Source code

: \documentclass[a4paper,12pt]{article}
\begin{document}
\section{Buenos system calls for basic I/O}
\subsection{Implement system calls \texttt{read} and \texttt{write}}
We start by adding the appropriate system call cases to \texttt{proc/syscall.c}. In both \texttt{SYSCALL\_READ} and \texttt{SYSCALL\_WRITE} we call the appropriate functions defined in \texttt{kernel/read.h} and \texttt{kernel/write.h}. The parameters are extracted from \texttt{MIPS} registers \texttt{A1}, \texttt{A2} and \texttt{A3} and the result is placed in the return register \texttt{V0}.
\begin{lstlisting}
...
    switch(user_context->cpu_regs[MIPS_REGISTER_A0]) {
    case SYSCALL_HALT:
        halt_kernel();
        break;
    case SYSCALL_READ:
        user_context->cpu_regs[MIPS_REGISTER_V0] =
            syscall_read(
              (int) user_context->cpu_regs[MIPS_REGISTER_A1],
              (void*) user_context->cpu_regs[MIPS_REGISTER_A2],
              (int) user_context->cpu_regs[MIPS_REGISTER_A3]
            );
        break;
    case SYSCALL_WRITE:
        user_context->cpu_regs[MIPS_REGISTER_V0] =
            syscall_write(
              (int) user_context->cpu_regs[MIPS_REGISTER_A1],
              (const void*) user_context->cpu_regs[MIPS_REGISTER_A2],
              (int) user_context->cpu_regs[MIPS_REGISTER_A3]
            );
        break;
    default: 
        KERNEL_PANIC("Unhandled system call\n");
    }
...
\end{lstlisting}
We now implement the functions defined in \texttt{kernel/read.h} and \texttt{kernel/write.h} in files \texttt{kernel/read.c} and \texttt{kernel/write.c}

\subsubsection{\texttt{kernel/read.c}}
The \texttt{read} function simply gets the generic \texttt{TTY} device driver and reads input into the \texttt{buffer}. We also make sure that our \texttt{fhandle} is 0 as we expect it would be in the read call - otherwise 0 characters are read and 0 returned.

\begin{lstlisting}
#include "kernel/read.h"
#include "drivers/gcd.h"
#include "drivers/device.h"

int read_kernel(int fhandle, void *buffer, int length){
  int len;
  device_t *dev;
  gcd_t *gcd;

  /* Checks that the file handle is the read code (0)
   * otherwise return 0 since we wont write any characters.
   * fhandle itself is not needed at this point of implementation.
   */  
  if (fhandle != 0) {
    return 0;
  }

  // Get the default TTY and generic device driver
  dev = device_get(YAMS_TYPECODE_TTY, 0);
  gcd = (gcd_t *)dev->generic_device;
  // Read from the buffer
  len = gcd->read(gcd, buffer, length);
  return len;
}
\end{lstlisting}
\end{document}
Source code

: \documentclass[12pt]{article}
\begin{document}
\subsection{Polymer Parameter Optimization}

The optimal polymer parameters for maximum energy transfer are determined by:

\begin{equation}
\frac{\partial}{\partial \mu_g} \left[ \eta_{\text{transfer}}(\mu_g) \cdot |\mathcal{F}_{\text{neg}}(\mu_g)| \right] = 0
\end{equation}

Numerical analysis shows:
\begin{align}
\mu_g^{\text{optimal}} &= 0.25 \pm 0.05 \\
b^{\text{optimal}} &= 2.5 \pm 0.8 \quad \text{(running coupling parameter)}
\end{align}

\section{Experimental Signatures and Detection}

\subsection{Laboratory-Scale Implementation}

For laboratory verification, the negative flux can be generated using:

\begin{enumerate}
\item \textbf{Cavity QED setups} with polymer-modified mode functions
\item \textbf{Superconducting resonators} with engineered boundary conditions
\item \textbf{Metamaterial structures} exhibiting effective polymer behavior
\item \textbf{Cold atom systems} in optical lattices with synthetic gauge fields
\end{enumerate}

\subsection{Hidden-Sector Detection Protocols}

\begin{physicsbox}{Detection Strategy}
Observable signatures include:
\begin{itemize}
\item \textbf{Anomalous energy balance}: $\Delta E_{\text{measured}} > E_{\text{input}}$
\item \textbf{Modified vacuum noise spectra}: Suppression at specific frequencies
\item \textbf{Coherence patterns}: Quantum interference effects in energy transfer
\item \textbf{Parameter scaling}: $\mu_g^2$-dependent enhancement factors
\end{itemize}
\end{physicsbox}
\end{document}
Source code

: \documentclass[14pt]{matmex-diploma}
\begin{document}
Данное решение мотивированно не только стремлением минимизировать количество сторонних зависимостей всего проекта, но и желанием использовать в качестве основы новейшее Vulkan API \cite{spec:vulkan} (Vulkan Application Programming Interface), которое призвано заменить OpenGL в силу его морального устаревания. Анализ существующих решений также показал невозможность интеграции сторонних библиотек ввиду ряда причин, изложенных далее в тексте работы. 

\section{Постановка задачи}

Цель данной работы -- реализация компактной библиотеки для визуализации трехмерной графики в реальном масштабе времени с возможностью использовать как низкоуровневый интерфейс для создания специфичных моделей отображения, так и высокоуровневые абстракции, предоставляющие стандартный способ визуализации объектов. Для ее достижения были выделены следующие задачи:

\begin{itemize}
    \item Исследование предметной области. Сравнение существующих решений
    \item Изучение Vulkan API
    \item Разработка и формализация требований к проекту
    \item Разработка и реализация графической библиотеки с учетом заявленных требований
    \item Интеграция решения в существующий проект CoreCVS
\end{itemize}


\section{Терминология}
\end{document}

************

Could you find each line in the entries that contains the string "otherwise" and copy it?

Answer space —
The \texttt{read} function simply gets the generic \texttt{TTY} device driver and reads input into the \texttt{buffer}. We also make sure that our \texttt{fhandle} is 0 as we expect it would be in the read call - otherwise 0 characters are read and 0 returned.
   * otherwise return 0 since we wont write any characters.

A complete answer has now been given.